Summer Study as a Whole
Dillen: The DO-IT Summer Study program allows students with disabilities to interact within a community. As someone who is generally outgoing, my concerns were not so much about socializing, but rather about being in a dorm-style environment as I had not done that before. I was excited to meet those with similar disabilities—due to my cerebral palsy, I’ve experienced things such as spinal fusion surgery that cannot be fully understood by my classmates at school.
At Summer Study, my favorite day was spent at Microsoft, as it relates to computer science, which I want to major in. I found it interesting to hear about ways people can leverage their disability to improve other sectors they have a passion for. I also enjoyed classroom-based activities, which covered both disability-related and non-disability-related topics.
In the evenings at DO-IT, we engaged in fun activities, such as playing board games and socializing. One thing that makes DO‑IT unique is that many staff and interns have disabilities, which promotes an open environment for Scholars to express concerns about disability and non-disability topics. Overall Summer Study was a great experience.
Dean: When I first arrived at DO-IT Summer Study 2018, I was astronomically anxious. It was a new situation, full of people who I’d never met before. Before this, I’d never been this far away from home for more than a day or two. Because of my disability (autism spectrum disorder), I have a hard time adapting to new situations and meeting new people, so that made the icebreaker at the barbecue dinner on the first night a bit of a challenge. I was worried that my time here wouldn’t get any better; that I’d feel this uncomfortable and homesick the entire time. And, as ridiculous as it sounds, I was a little bit afraid that nobody would really like me here. Thankfully, all of these worries were eliminated over the next day or two, and I began to actually enjoy my time here.

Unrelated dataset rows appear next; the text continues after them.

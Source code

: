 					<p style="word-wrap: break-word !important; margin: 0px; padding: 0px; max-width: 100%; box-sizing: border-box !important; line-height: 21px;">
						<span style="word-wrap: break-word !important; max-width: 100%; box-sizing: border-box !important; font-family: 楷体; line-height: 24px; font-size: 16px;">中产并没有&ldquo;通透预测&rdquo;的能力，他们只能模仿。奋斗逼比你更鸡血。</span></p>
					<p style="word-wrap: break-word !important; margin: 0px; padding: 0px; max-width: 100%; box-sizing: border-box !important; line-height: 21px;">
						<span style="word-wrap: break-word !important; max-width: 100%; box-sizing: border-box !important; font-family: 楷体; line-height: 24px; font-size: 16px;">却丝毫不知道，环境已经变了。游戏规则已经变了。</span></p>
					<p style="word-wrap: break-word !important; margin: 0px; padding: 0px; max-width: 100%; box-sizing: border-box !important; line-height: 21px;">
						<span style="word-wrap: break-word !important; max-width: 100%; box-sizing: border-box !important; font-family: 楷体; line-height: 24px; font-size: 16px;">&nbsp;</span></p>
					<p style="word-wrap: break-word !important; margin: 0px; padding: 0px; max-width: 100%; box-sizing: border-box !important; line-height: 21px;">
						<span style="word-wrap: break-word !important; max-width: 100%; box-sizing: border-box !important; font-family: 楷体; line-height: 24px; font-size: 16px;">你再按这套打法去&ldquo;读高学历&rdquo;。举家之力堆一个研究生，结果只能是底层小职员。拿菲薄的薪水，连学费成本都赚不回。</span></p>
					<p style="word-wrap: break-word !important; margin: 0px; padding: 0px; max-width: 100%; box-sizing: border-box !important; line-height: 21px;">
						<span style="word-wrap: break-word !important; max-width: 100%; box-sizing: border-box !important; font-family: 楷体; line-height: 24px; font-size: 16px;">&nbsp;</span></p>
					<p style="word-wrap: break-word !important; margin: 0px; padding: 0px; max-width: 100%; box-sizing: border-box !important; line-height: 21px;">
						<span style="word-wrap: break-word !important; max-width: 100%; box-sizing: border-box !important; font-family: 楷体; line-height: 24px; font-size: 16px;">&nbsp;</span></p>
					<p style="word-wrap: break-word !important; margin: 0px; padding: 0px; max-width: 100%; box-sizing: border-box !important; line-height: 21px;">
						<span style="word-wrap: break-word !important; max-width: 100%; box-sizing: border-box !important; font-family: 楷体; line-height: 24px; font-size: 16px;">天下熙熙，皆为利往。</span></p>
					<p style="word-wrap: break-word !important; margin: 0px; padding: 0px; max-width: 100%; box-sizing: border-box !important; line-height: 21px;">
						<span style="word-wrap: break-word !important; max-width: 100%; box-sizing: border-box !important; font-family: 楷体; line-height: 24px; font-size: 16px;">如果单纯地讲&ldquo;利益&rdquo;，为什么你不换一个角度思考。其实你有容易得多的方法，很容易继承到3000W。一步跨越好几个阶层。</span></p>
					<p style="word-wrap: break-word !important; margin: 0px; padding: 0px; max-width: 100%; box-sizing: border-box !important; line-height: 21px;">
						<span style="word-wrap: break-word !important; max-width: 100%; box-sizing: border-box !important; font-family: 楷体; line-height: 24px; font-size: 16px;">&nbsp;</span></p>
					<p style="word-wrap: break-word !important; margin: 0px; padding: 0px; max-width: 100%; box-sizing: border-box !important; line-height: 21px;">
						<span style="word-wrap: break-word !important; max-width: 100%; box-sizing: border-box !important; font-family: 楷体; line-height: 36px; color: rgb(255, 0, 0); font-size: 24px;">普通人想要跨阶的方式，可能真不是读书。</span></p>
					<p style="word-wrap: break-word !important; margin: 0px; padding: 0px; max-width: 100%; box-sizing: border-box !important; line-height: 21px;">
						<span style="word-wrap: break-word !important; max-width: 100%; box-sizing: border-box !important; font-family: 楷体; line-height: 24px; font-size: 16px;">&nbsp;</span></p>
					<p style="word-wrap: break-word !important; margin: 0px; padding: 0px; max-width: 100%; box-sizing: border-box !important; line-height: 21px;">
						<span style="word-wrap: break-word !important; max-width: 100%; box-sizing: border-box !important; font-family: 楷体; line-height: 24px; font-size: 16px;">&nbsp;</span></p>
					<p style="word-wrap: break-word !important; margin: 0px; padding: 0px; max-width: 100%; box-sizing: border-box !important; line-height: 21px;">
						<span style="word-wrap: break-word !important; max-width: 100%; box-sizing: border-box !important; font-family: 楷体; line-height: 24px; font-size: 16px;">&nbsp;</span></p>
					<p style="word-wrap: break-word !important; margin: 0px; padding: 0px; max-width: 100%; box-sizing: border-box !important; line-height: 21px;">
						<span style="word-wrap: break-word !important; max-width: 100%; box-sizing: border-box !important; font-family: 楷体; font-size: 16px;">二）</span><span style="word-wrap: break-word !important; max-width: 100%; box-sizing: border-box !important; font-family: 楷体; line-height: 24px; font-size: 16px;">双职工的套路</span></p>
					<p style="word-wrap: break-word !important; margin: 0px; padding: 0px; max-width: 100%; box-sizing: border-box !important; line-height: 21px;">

We ended up taking part in some fantastic activities. We went on field trips, such as to the KUOW radio station, which, as an avid music enthusiast, I really enjoyed. I got to look at the equipment in the recording rooms and learned some tips on interviewing people. I loved this visit, especially because I got to experience it with my newfound friends.
We also learned important skills for college and beyond during Summer Study. For example, I knew almost nothing about the difference between getting accommodations in high school versus getting accommodations in college. We even got to practice informing real professors about our disabilities and accommodations in a real-life situation.
It was also an invaluable time to practice our independence and self-advocacy skills. At DO-IT, you’re expected to act on your own and ask for help if you need it. The environment here at DO-IT is very supportive, and there’s an entire network of friends behind you. Everyone is willing to help you; all you gotta do is ask!